====== Entries provided

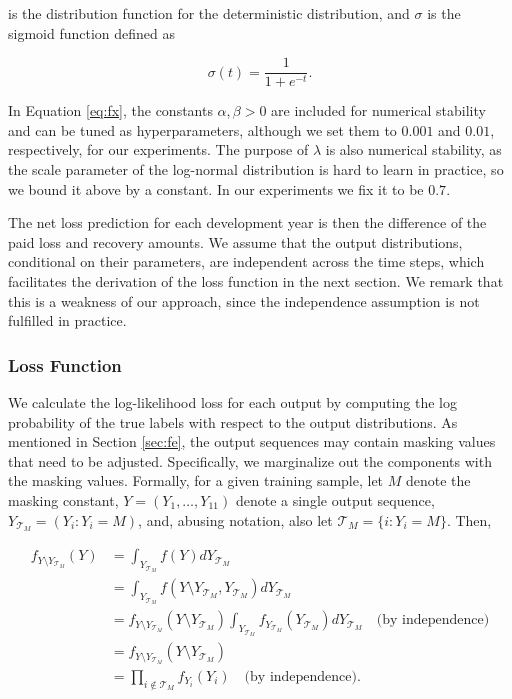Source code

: \documentclass{article}
\begin{document}
is the distribution function for the deterministic distribution, and $\sigma$ 
is the sigmoid function defined as

\begin{equation}
    \sigma(t) = \frac{1}{1 + e^{-t}}.
\end{equation}

In Equation \ref{eq:fx}, the constants $\alpha, \beta > 0$ are included for 
numerical stability and can be tuned as hyperparameters, although we set them 
to $0.001$ and $0.01$, respectively, for our experiments. The purpose of 
$\lambda$ is also numerical stability, as the scale parameter of the log-normal
distribution is hard to learn in practice, so we bound it above by a constant. 
In our experiments we fix it to be $0.7$.

The net loss prediction for each development year is then the difference of the 
paid loss and recovery amounts. We assume that the output distributions, 
conditional on their parameters, are independent across the time steps, which 
facilitates the derivation of the loss function in the next section. We remark 
that this is a weakness of our approach, since the independence assumption is
not fulfilled in practice.

\subsubsection{Loss Function}\label{sec:loss-function}

We calculate the log-likelihood loss for each output by computing the log 
probability of the true labels with respect to the output distributions. As
mentioned in Section \ref{sec:fe}, the output sequences may contain masking 
values that need to be adjusted. Specifically, we marginalize out the components
with the masking values. Formally, for a given training sample, let $M$ denote 
the masking constant, $Y=(Y_1,\dots,Y_{11})$ denote a single output sequence,
$Y_{\mathcal{T}_M} = (Y_i: Y_i = M)$, and, abusing notation, also let 
$\mathcal{T}_M = \{i: Y_i = M\}$. Then,

\begin{align}
    f_{Y\setminus Y_{\mathcal{T}_M}}(Y) &= \int_{Y_{\mathcal{T}_M}} f(Y) dY_{\mathcal{T}_M}\\
         &= \int_{Y_{\mathcal{T}_M}} f(Y\setminus Y_{\mathcal{T}_M}, Y_{\mathcal{T}_M}) dY_{\mathcal{T}_M}\\
         &= f_{Y\setminus Y_{\mathcal{T}_M}}(Y\setminus Y_{\mathcal{T}_M}) \int_{Y_{\mathcal{T}_M}} f_{Y_{\mathcal{T}_M}}(Y_{\mathcal{T}_M}) dY_{\mathcal{T}_M} \quad \text{(by independence)}\\
         &= f_{Y\setminus Y_{\mathcal{T}_M}}(Y\setminus Y_{\mathcal{T}_M})\\
         &= \prod_{i \notin \mathcal{T}_M} f_{Y_i}(Y_i) \quad \text{(by independence)}.
\end{align}
\end{document}
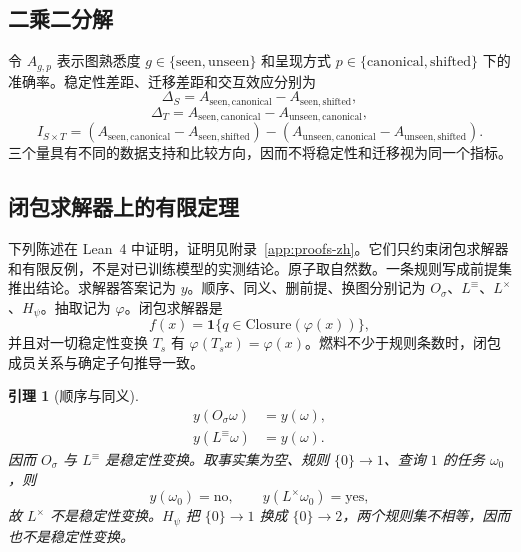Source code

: \documentclass[UTF8,11pt,a4paper]{ctexart}
\theoremstyle{plain}
\newtheorem{lemma}[theorem]{引理}
\begin{document}
\subsection{二乘二分解}

令 $A_{g,p}$ 表示图熟悉度 $g\in\{\mathrm{seen},\mathrm{unseen}\}$ 和呈现方式 $p\in\{\mathrm{canonical},\mathrm{shifted}\}$ 下的准确率。稳定性差距、迁移差距和交互效应分别为
\begin{equation}
\Delta_S=A_{\mathrm{seen,canonical}}-A_{\mathrm{seen,shifted}},
\end{equation}
\begin{equation}
\Delta_T=A_{\mathrm{seen,canonical}}-A_{\mathrm{unseen,canonical}},
\end{equation}
\begin{equation}
I_{S\times T}=
\left(A_{\mathrm{seen,canonical}}-A_{\mathrm{seen,shifted}}\right)
-\left(A_{\mathrm{unseen,canonical}}-A_{\mathrm{unseen,shifted}}\right).
\end{equation}
三个量具有不同的数据支持和比较方向，因而不将稳定性和迁移视为同一个指标。

\subsection{闭包求解器上的有限定理}

下列陈述在 Lean~4 中证明，证明见附录~\ref{app:proofs-zh}。它们只约束闭包求解器和有限反例，不是对已训练模型的实测结论。原子取自然数。一条规则写成前提集推出结论。求解器答案记为 $y$。顺序、同义、删前提、换图分别记为 $O_\sigma$、$L^{\equiv}$、$L^{\times}$、$H_\psi$。抽取记为 $\varphi$。闭包求解器是
\begin{equation}
f(x)=\mathbf{1}\{q\in\mathrm{Closure}(\varphi(x))\},
\end{equation}
并且对一切稳定性变换 $T_s$ 有 $\varphi(T_sx)=\varphi(x)$。燃料不少于规则条数时，闭包成员关系与确定子句推导一致。

\begin{lemma}[顺序与同义]
\label{lem:order-zh}
\begin{align}
y(O_\sigma\omega)&=y(\omega),\\
y(L^{\equiv}\omega)&=y(\omega).
\end{align}
因而 $O_\sigma$ 与 $L^{\equiv}$ 是稳定性变换。取事实集为空、规则 $\{0\}\to 1$、查询 $1$ 的任务 $\omega_0$，则
\begin{equation}
y(\omega_0)=\mathrm{no},\qquad y(L^{\times}\omega_0)=\mathrm{yes},
\end{equation}
故 $L^{\times}$ 不是稳定性变换。$H_\psi$ 把 $\{0\}\to 1$ 换成 $\{0\}\to 2$，两个规则集不相等，因而也不是稳定性变换。
\end{lemma}
\end{document}
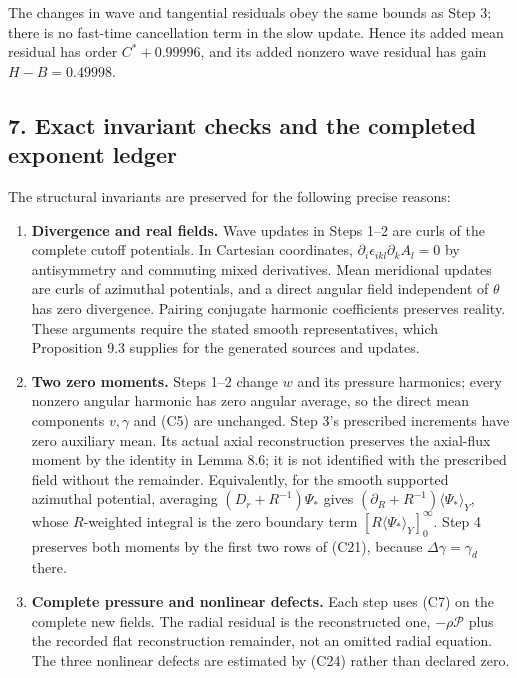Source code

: \documentclass[10pt,a4paper]{article}
\begin{document}
The changes in wave and tangential residuals obey the same bounds as Step 3; there is no fast-time cancellation term in the slow update. Hence its added mean residual has order \(C^*+0.99996\), and its added nonzero wave residual has gain \(H-B=0.49998\).

\subsection{7. Exact invariant checks and the completed exponent ledger}\label{nsupstream:stage_cycle_gain_audit:exact-invariant-checks-and-the-completed-exponent-ledger}

The structural invariants are preserved for the following precise reasons:

\begin{enumerate}
\def\labelenumi{\arabic{enumi}.}
\item
  \textbf{Divergence and real fields.} Wave updates in Steps 1--2 are curls of the complete cutoff potentials. In Cartesian coordinates, \(\partial_i\epsilon_{ikl}\partial_kA_l=0\) by antisymmetry and commuting mixed derivatives. Mean meridional updates are curls of azimuthal potentials, and a direct angular field independent of \(\theta\) has zero divergence. Pairing conjugate harmonic coefficients preserves reality. These arguments require the stated smooth representatives, which Proposition 9.3 supplies for the generated sources and updates.
\item
  \textbf{Two zero moments.} Steps 1--2 change \(w\) and its pressure harmonics; every nonzero angular harmonic has zero angular average, so the direct mean components \(v,\gamma\) and (C5) are unchanged. Step 3's prescribed increments have zero auxiliary mean. Its actual axial reconstruction preserves the axial-flux moment by the identity in Lemma 8.6; it is not identified with the prescribed field without the remainder. Equivalently, for the smooth supported azimuthal potential, averaging \((D_r+R^{-1})\Psi_*\) gives \((\partial_R+R^{-1})\langle\Psi_*\rangle_Y\), whose \(R\)-weighted integral is the zero boundary term \([R\langle\Psi_*\rangle_Y]_0^\infty\). Step 4 preserves both moments by the first two rows of (C21), because \(\Delta\gamma=\gamma_d\) there.
\item
  \textbf{Complete pressure and nonlinear defects.} Each step uses (C7) on the complete new fields. The radial residual is the reconstructed one, \(-\rho\mathcal P\) plus the recorded flat reconstruction remainder, not an omitted radial equation. The three nonlinear defects are estimated by (C24) rather than declared zero.

\end{enumerate}
\end{document}

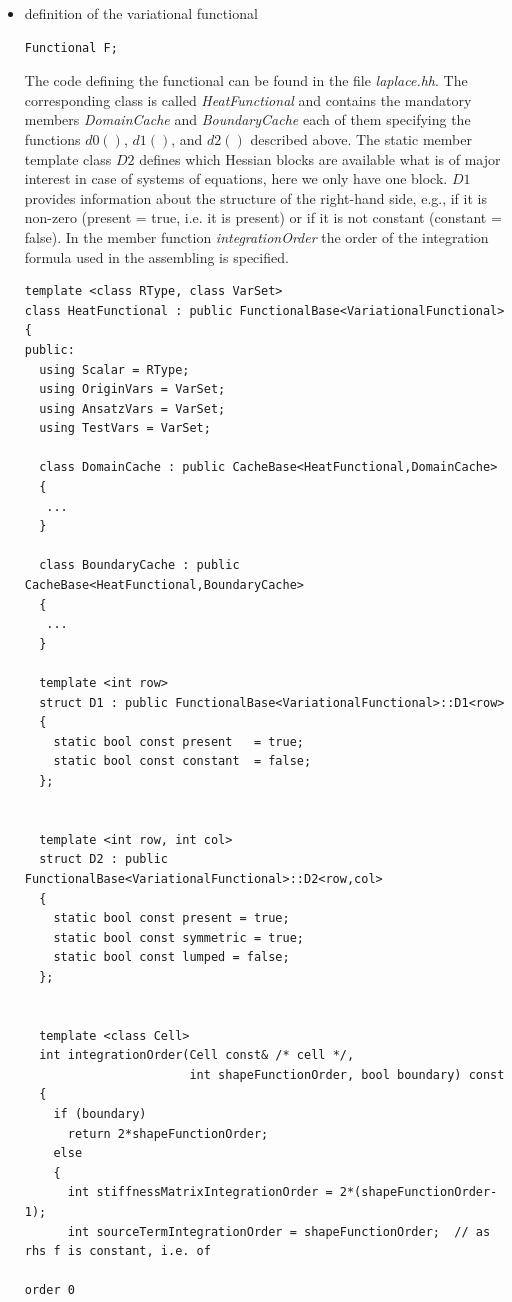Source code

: \documentclass[11pt]{article}
\begin{document}
\begin{itemize}
\item definition of the variational functional
\begin{lstlisting}
Functional F;
\end{lstlisting}

The code defining the functional  can be found in the file {\em laplace.hh}.
The corresponding class is called {\em HeatFunctional} and contains the 
mandatory members {\em DomainCache} and {\em BoundaryCache} each of them specifying
the functions $d0()$, $d1()$, and $d2()$ described above. 
The static member template class $D2$ defines which Hessian blocks are available
what is of major interest in case of systems of equations, here we only have one block.
$D1$ provides information about the structure of the right-hand side, e.g., if
it is non-zero (present = true, i.e. it is present) or if it is not constant (constant = false).
In the member function {\em integrationOrder} the order of the integration formula used
in the assembling is specified.

\begin{lstlisting}
template <class RType, class VarSet>
class HeatFunctional : public FunctionalBase<VariationalFunctional>
{
public:
  using Scalar = RType;
  using OriginVars = VarSet;
  using AnsatzVars = VarSet;
  using TestVars = VarSet;

  class DomainCache : public CacheBase<HeatFunctional,DomainCache>
  {
   ...
  }

  class BoundaryCache : public CacheBase<HeatFunctional,BoundaryCache>
  {
   ...
  }

  template <int row>
  struct D1 : public FunctionalBase<VariationalFunctional>::D1<row>
  {
    static bool const present   = true;
    static bool const constant  = false;
  };
  

  template <int row, int col>
  struct D2 : public FunctionalBase<VariationalFunctional>::D2<row,col>
  {
    static bool const present = true;
    static bool const symmetric = true;
    static bool const lumped = false;
  };


  template <class Cell>
  int integrationOrder(Cell const& /* cell */,
                       int shapeFunctionOrder, bool boundary) const 
  {
    if (boundary) 
      return 2*shapeFunctionOrder;
    else
    {
      int stiffnessMatrixIntegrationOrder = 2*(shapeFunctionOrder-1);
      int sourceTermIntegrationOrder = shapeFunctionOrder;  // as rhs f is constant, i.e. of 
                                                                                     order 0


\end{lstlisting}
\end{itemize}
\end{document}
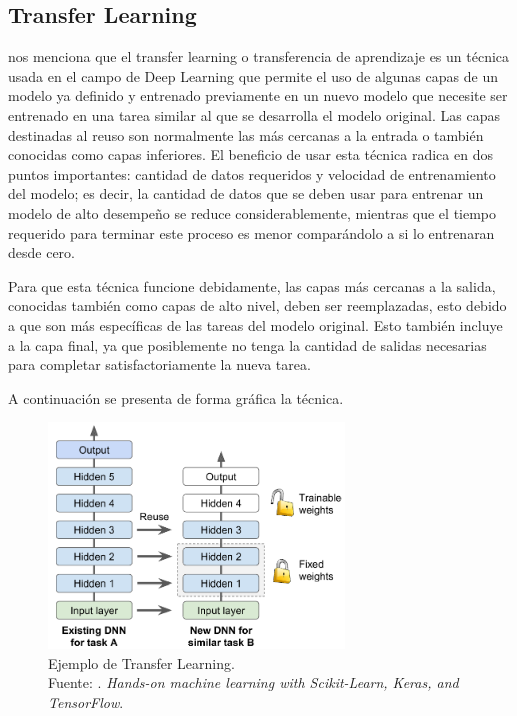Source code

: \subsection{Transfer Learning}
\cite{bk_geron2022handml} nos menciona que el transfer learning o transferencia de aprendizaje es un técnica usada en el campo de Deep Learning que permite el uso de algunas capas de un modelo ya definido y entrenado previamente en un nuevo modelo que necesite ser entrenado en una tarea similar al que se desarrolla el modelo original. Las capas destinadas al reuso son normalmente las más cercanas a la entrada o también conocidas como capas inferiores. El beneficio de usar esta técnica radica en dos puntos importantes: cantidad de datos requeridos y velocidad de entrenamiento del modelo; es decir, la cantidad de datos que se deben usar para entrenar un modelo de alto desempeño se reduce considerablemente, mientras que el tiempo requerido para terminar este proceso es menor comparándolo a si lo entrenaran desde cero.

Para que esta técnica funcione debidamente, las capas más cercanas a la salida, conocidas también como capas de alto nivel, deben ser reemplazadas, esto debido a que son más específicas de las tareas del modelo original. Esto también incluye a la capa final, ya que posiblemente no tenga la cantidad de salidas necesarias para completar satisfactoriamente la nueva tarea.

A continuación se presenta de forma gráfica la técnica.

\begin{figure}[H]
	\begin{center}
		\includegraphics[width=0.70\textwidth]{2/figures/transfer_learning.PNG}
		\caption[Ejemplo de Transfer Learning]{Ejemplo de Transfer Learning. \\
		Fuente: \cite{bk_geron2022handml}. \textit{Hands-on machine learning with Scikit-Learn, Keras, and TensorFlow}.}
		\label{2:fig210}
	\end{center}
\end{figure}


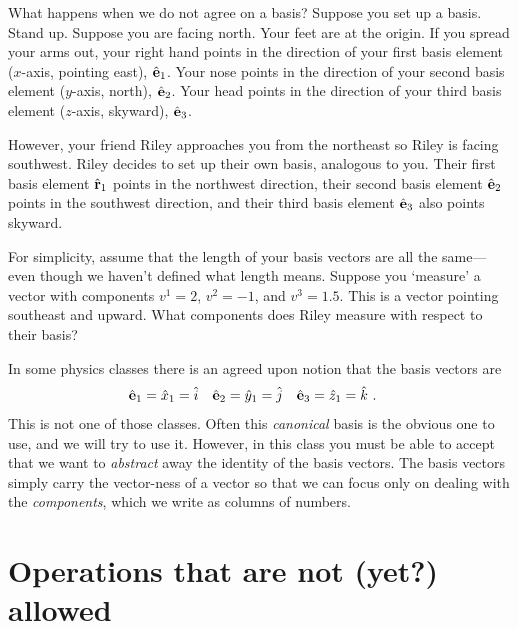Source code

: \documentclass[12pt, oneside]{report}    %
\let\oldsection\section
\def\section{%
  \setcounter{sidenote}{1}%
  \oldsection
}
\begin{document}
\begin{exercise}
What happens when we do not agree on a basis? Suppose you set up a basis. Stand up. Suppose you are facing north. Your feet are at the origin. If you spread your arms out, your right hand points in the direction of your first basis element ($x$-axis, pointing east), ${\hat{\mathbf{e}}}_1$. Your nose points in the direction of your second basis element ($y$-axis, north), ${\hat{\mathbf{e}}}_2$. Your head points in the direction of your third basis element ($z$-axis, skyward), ${\hat{\mathbf{e}}}_3$.

However, your friend Riley approaches you from the northeast so Riley is facing southwest. Riley decides to set up their own basis, analogous to you. Their first basis element ${\hat{\mathbf{r}}}_1$ points in the northwest direction, their second basis element ${\hat{\mathbf{e}}}_2$ points in the southwest direction, and their third basis element ${\hat{\mathbf{e}}}_3$ also points skyward. 

For simplicity, assume that the length of your basis vectors are all the same---even though we haven't defined what length means. Suppose you `measure' a vector with components $v^1 = 2$, $v^2=-1$, and $v^3=1.5$. This is a vector pointing southeast and upward. What components does Riley measure with respect to their basis?
\end{exercise}



In some physics classes there is an agreed upon notion that the basis vectors are 
\begin{align}
    \hat{\mathbf{e}}_1 &= \hat x_1 = \hat i
    &
    \hat{\mathbf{e}}_2 &= \hat y_1 = \hat j
    &
    \hat{\mathbf{e}}_3 &= \hat z_1 = \hat k \ .
\end{align}
This is not one of those classes. Often this \emph{canonical} basis is the obvious one to use, and we will try to use it. However, in this class you must be able to accept that we want to \emph{abstract} away the identity of the basis vectors. The basis vectors simply carry the vector-ness of a vector so that we can focus only on dealing with the \emph{components}, which we write as columns of numbers.




\section{Operations that are not (yet?) allowed}
\end{document}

============

Exercise objective: Quote only what lies between the first line of the records and the line containing "The net loss", please, including both lines and excluding images.

Answer to this problem:
Source code

: \documentclass{article}
\begin{document}
is the distribution function for the deterministic distribution, and $\sigma$ 
is the sigmoid function defined as

\begin{equation}
    \sigma(t) = \frac{1}{1 + e^{-t}}.
\end{equation}

In Equation \ref{eq:fx}, the constants $\alpha, \beta > 0$ are included for 
numerical stability and can be tuned as hyperparameters, although we set them 
to $0.001$ and $0.01$, respectively, for our experiments. The purpose of 
$\lambda$ is also numerical stability, as the scale parameter of the log-normal
distribution is hard to learn in practice, so we bound it above by a constant. 
In our experiments we fix it to be $0.7$.

The net loss prediction for each development year is then the difference of the 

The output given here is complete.